De verdad, el agua me sentó de maravilla con todo el calor que hacía. Me preocupé, sí, cuando la mujer soltó la manguera y comenzó a recoger piedras del suelo para guardarlas en su delantal. Cuando contaba con una importante munición, procedió a lanzarlas sobre nosotros. Con Puercoespín soltamos al ebrio quién, al golpearse la cabeza con una piedra, siguió con su sueño en un charco de barro. Sintiendo como nos rozaban cada vez más cerca los proyectiles, corrimos a toda velocidad para guarecernos dentro del bus. Una lluvia de piedras rebotaban sobre la carrocería.

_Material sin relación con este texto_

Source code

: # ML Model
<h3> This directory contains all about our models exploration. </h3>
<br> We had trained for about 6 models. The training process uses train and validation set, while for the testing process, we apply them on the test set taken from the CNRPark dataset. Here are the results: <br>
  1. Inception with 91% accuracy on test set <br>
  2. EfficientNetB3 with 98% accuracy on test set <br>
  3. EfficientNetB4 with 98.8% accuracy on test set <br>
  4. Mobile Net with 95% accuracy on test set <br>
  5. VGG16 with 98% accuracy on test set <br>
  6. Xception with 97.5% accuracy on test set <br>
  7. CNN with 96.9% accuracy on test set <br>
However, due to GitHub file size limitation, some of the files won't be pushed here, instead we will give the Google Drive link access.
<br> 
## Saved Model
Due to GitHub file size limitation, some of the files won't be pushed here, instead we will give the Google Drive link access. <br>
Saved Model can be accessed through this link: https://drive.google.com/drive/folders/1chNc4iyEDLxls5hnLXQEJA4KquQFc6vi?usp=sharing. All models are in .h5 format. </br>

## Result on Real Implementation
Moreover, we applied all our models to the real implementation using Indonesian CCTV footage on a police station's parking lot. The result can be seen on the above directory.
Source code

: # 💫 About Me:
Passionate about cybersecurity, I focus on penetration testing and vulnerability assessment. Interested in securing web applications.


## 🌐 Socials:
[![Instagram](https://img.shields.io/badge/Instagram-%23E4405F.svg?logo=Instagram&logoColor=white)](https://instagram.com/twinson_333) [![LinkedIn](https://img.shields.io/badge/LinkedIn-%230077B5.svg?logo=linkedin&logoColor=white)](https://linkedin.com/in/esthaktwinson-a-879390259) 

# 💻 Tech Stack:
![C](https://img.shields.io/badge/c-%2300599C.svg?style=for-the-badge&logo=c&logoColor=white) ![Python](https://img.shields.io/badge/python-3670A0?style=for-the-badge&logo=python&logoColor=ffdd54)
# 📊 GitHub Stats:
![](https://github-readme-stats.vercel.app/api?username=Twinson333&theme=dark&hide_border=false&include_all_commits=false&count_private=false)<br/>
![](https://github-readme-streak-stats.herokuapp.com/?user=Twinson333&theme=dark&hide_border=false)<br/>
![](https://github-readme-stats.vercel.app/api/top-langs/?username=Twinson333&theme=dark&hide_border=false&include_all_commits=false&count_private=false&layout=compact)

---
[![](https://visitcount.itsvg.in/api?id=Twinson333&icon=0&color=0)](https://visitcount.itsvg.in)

Lo que demoró Puercoespín en tomar asiento y encender el motor, con sólo la fuerza de sus brazos, la mujer logró forzar el mecanismo que mantenía la puerta cerrada. Subió arriba del bus como una orangután rabiosa y miró hacia todos lados, babeando. Lanzó las piedras por el pasillo como canicas y detuvo sus ojos saltones delante de mi bolso deportivo. Lo protegí con terror y aún así logró arrebatármelo de las manos. Lo abrazó como si fuera un recién nacido, casi rozándolo con la mejilla. A modo de despedida, lanzó un escupo que logré esquivar y se bajó del bus en movimiento. Corrió hasta la orilla del camino y, desde la ventana, la vi saltar por la explanada.

-La sacó barata –dijo Saquito-. Esa mujer es peligrosa. Entre ella y su marido se han echado a unos cuantos. ¿Tenía cosas de valor en el bolso? Mejor darlas por perdidas.

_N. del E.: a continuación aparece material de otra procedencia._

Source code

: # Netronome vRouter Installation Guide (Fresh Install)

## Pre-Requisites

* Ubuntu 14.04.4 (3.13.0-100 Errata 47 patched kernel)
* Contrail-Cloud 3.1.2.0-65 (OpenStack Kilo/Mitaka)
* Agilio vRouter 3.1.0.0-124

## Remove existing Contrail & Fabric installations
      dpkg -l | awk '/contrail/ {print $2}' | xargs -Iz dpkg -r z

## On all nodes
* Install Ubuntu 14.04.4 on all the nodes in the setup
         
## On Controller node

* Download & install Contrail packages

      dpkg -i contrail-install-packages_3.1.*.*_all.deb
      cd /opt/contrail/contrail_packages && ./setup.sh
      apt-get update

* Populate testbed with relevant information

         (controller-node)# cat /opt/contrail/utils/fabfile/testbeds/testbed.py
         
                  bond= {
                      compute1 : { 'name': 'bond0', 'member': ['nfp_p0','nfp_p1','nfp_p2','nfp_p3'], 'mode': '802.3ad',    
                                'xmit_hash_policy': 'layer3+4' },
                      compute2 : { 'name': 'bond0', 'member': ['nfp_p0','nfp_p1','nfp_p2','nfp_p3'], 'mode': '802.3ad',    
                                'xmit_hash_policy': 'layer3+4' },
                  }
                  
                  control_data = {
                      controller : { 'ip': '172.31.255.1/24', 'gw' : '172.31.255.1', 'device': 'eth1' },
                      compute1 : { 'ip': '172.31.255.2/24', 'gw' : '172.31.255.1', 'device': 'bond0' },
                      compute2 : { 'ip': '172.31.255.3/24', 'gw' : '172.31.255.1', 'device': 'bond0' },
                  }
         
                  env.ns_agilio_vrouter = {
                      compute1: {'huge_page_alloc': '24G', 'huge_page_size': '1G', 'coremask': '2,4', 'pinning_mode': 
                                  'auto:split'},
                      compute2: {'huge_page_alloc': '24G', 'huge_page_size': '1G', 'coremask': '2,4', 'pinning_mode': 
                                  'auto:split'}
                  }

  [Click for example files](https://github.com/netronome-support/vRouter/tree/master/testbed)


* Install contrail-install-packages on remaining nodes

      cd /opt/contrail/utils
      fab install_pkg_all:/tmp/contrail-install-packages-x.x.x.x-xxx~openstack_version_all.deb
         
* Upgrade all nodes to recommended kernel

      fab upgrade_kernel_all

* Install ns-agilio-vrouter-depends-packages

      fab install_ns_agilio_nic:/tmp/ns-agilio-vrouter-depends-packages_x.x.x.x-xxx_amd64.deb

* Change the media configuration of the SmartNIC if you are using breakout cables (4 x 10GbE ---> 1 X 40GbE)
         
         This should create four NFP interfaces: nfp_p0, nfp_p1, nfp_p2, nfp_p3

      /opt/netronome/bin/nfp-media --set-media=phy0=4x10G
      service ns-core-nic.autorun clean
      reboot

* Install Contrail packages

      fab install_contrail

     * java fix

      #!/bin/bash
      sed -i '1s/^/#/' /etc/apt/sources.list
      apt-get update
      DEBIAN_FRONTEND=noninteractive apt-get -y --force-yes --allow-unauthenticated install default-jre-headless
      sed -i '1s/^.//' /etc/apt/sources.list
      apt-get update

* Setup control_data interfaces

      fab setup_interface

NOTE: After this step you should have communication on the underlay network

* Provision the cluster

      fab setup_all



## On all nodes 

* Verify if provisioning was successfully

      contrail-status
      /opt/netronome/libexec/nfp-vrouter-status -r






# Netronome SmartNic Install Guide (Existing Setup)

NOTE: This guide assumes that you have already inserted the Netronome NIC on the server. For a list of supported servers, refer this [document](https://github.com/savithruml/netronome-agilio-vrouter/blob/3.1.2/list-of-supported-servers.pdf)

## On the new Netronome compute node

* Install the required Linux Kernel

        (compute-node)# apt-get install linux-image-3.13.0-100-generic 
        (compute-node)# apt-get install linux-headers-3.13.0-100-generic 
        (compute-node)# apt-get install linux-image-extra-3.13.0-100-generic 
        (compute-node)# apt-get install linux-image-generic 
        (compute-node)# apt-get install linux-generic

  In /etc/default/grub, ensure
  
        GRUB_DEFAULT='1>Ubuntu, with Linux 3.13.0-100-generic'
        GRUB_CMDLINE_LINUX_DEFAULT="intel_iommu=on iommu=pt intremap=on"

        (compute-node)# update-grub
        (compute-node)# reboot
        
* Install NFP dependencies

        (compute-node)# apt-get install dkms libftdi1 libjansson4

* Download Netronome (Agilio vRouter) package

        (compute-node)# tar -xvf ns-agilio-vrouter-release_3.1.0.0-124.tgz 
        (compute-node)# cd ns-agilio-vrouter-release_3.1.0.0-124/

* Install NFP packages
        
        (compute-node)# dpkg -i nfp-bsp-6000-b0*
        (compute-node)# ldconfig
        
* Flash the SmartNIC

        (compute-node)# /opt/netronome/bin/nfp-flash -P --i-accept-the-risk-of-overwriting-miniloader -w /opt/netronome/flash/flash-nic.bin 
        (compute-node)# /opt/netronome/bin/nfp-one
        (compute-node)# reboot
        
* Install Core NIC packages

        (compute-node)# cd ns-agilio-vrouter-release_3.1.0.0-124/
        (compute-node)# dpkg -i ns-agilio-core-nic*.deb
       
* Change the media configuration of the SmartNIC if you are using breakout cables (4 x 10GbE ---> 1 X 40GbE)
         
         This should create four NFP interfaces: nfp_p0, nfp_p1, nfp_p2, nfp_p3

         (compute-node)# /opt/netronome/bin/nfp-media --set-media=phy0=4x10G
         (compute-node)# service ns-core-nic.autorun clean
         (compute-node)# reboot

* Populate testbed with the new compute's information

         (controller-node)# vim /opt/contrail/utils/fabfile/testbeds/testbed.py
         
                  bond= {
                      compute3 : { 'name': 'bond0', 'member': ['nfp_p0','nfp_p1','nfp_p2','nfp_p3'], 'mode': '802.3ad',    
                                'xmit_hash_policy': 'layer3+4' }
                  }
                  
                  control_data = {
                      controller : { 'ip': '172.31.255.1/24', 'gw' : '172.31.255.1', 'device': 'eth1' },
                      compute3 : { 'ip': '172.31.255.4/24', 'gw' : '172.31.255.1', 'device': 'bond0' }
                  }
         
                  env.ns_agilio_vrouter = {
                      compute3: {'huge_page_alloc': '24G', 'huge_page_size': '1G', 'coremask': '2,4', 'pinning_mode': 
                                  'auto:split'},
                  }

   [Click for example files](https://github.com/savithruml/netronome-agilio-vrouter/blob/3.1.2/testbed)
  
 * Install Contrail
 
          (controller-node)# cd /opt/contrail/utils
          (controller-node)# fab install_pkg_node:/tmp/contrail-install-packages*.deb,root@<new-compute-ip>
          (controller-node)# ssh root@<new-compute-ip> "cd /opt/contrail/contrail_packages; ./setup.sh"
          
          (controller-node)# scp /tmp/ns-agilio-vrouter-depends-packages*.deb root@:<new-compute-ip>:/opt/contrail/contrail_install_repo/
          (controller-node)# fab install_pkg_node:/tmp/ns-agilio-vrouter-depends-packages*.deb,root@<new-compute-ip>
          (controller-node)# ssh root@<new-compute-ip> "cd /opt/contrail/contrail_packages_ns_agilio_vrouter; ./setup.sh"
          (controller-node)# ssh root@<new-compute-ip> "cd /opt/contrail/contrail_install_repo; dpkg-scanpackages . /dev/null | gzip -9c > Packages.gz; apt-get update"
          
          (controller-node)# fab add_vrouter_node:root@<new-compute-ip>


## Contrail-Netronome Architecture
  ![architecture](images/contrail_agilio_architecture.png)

Sin alcanzar a reaccionar, escuché como Puercoespín giraba hacia nosotros, como era su costumbre, y procedía a conducir de memoria:

-No se preocupe –dijo-. Nosotros lo dejaremos en su destino sano y salvo. Son cosas que pasan.

El coro de señoras aprobó sus palabras. Se suponía que debía quedarme tranquilo. Verifiqué si aún conservaba el boleto. Ahí estaba, en mi bolsillo todo arrugado. Tal vez por eso aún seguía con vida.